By Annie Ross
The Eagles are the diciest team in the NFC East, with a new head coach, potential for quarterback controversy, and few playmakers on either side of the ball.
That’s not how receiver Rueben Randle sees it.
“It’s all about us going out there and making sure we’re all on the same page and getting the job done,” Randle said at training camp this week. “Once we all get comfortable in this offense and we turn things into backyard football, it’s going to be exciting.
“I have yet to make the playoffs (in my career),” he added. “I want to see what I can do to help this team get there.”
The Eagles don’t look the part on paper this season.
New coach Doug Pederson has never been a head man before, incumbent QB Sam Bradford seems set to spend the season looking over his shoulder at prized first-round pick Carson Wentz, and the defensive backfield lacks a lockdown corner.
Randle knows all this but still hopes for the postseason. He spent the first four years missing out on the postseason with the Giants, and most view his tenure in East Rutherford as a disappointing one. Lauded as an “NFL-ready” prospect when he was drafted in the second round out of LSU in 2012, he never topped 10 TDs, 80 receptions or 1,000 receiving yards in a season.
He admitted that his tenure with the Giants was “a letdown,” although he insisted that that wasn’t because of his punchless stats — or the lack of interest he drew this offseason.
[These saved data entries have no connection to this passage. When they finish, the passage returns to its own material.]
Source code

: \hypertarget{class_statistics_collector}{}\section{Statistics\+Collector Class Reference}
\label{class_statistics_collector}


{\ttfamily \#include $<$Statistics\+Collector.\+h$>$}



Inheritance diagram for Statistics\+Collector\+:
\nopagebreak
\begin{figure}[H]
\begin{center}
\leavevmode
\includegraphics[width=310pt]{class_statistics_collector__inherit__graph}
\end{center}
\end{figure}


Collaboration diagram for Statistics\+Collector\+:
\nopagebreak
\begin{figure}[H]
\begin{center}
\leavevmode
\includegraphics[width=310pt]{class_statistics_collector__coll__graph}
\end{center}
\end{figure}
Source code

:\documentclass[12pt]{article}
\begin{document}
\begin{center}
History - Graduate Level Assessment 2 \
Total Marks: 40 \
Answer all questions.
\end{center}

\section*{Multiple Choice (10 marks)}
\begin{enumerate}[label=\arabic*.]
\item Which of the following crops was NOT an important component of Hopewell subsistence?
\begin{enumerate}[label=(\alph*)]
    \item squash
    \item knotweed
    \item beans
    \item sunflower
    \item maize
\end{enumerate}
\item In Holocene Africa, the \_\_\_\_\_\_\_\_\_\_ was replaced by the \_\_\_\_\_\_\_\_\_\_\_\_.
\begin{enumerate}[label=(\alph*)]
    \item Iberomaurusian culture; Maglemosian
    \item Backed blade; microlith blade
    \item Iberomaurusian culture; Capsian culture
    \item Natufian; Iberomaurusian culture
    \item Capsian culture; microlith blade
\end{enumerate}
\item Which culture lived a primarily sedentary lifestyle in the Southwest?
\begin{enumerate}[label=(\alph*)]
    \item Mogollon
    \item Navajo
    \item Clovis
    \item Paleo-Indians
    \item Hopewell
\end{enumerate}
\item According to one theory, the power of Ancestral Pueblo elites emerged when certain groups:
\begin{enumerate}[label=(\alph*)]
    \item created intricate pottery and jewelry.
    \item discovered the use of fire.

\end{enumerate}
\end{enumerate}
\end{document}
“It definitely was a letdown,” he said, “in that we didn’t win anything. If I don’t win, nothing really matters. I don’t care how good of a game I have. If I’m not winning, it’s really not fun at all.”
He is having fun in Philly, though, at least early on. On Sunday, he made a highlight-reel catch that had Philly media buzzing, and on Monday, he continued to operate with the first team, used in a versatile role. With the Giants, Randle played almost solely on the outside, with only a brief training camp flirtation in the slot last year.
“You gotta know all the positions,” he said, “just in case someone goes down. I want to make plays all around.”
On Monday, Randle saw snaps at both outside spots and in the slot. The Eagles lack a distinct go-to receiver, which could create an opportunity for Randle, who spent his career with the Giants first playing behind Victor Cruz and the healthy Hakeem Nicks, then operating in the shadow of Odell Beckham Jr.
Randle said he doesn’t care to be a star, but he is cognizant of his new team’s lack of proven receiving playmakers and the opportunity before him. After four tumultuous years with the Giants, he said he feels revitalized.
“You get to run all different things here,” he said. “Just come out each day . . . I’m excited to see how it’s going to go. I’m not worried about where the star is. It’s if I’m out here helping my team win. That’s really my main goal.”